The sugar alcohols (like xylitol/erythritol/sorbitol/whatever-tol) are pretty darn close. Their problem is not so much taste as gastrointestinal upset though.
Yup, it's so superior that it seems ludicrous that others are considered comparable. The taste of it isn't quite like sugar, but it's close, and it's WAY better than any of the non-polyalcohol-sugar artificial sweeteners... and, IMO, is better tasting than isomalt, which comes second in tastiness to me, sorbitol 3rd place... I don't much like xylitol.
While it is technically a natural sugar alcohol, and can be refined from birch trees, most of the xylitol used in food products now is full synthetic or fermented with yeasts.
It is sweet. It is artificial (sometimes).
It may also draw additional water into your colon and have a "cool" mouth-feel, and it does add calories. Erythritol may be preferable for those reasons, even though it is less sweet. A common non-sugar sweetener mix is erythritol and stevia, which can, when proportioned correctly, add the same sweetness as an equal mass of refined sucrose.
Splenda is a totally different chemical compound, though, with a chlorine atom. The article makes it sound like it's still sugar but with a different physical arrangement of molecules.

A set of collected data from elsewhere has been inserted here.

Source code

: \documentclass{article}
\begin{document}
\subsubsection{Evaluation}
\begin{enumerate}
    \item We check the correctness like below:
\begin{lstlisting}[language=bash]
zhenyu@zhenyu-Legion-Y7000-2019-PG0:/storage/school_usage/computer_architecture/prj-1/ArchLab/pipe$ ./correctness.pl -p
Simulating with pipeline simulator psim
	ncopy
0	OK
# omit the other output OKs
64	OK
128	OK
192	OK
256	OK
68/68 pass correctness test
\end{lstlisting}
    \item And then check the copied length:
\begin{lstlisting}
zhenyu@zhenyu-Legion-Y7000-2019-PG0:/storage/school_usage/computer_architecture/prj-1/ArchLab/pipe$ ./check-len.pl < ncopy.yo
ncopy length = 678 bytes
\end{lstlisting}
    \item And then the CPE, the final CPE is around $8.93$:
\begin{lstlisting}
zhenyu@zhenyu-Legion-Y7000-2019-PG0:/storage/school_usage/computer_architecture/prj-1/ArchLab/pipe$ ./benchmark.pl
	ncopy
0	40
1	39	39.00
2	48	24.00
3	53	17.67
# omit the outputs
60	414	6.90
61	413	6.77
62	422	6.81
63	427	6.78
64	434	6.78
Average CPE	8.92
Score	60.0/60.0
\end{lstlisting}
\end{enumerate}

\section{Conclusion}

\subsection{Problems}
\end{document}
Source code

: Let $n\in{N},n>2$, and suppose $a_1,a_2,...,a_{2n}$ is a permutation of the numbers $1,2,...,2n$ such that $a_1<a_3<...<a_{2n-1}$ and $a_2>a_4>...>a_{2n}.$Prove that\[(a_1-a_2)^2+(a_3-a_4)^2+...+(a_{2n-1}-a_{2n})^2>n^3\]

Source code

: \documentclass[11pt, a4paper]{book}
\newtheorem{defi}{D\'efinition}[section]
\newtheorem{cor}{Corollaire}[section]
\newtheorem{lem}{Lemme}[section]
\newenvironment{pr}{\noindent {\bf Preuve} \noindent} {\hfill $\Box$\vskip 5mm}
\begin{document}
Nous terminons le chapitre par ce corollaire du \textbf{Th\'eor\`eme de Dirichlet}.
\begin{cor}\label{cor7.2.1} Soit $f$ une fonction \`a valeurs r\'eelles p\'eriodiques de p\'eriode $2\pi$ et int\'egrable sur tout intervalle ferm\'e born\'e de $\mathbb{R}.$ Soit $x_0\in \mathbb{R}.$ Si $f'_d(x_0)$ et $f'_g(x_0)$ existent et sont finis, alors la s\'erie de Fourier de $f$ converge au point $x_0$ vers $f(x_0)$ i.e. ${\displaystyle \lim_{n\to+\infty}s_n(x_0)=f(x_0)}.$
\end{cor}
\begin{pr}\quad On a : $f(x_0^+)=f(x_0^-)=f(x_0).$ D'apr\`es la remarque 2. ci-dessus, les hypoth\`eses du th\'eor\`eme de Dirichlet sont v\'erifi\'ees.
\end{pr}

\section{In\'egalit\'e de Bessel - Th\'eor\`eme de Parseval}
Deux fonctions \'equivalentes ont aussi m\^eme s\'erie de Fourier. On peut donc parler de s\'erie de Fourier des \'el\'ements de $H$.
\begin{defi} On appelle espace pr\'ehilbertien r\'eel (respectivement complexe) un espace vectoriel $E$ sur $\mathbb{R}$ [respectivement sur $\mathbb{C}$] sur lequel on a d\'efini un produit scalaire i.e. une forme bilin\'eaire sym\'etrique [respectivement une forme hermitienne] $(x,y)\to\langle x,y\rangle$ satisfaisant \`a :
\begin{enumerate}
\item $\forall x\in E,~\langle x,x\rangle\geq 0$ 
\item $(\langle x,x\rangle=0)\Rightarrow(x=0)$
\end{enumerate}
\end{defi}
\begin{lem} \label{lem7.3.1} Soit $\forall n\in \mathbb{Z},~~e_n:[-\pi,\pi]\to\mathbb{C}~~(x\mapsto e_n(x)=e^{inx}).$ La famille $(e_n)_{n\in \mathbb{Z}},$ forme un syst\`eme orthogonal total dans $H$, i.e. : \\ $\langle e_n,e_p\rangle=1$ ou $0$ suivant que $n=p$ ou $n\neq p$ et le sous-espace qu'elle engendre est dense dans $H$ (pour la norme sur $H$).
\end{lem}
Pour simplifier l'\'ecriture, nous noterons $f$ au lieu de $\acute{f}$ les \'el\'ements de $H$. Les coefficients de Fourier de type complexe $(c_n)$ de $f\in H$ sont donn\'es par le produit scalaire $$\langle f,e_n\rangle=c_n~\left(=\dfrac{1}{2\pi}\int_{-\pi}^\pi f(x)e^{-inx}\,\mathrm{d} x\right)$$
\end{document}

Could it be air? Like, they physically structured the sugar granules to have tiny air pockets inside them? It doesn't necessarily have to be restructured at the molecular level...
This is the most plausible hypothesis I've heard since it's already been done with ice cream, and people actually enjoy and prefer the experience of it(despite the obvious downside of getting less Stuff).
The sugar in chocolate is dissolved, right? So there aren't any granules in the final product. They already mix air into most cheap chocolate-like candy products.
No, not fully dissolved. The sugar grain size is what determines smooth vs gritty mouth feel. There are micrographs on the harvard wiki, and in my video, linked from another comment https://news.ycombinator.com/item?id=13087023
There are porous aggregate sugar grains already in use. It's not that they're full of air, just smaller than usual particles (so they dissolve faster) roughly clumped into normal sized agglomerations.
I guess I'm more cynical and skeptical of businesses which only have financial incentives in mind to do "good" things like this, but no ethical incentives.
Hershey has already done this quite a few times with their chocolate bars. They just get thinner and the texture gets waxier, I assume for structural integrity.
I'm shocked that this is the only mention of wax in the entire thread.
Last Hershey bar I tasted reminded me of those old novelty wax lips they used to give kids around Halloween. It's already to the point where you can actually taste the wax if you know the flavor.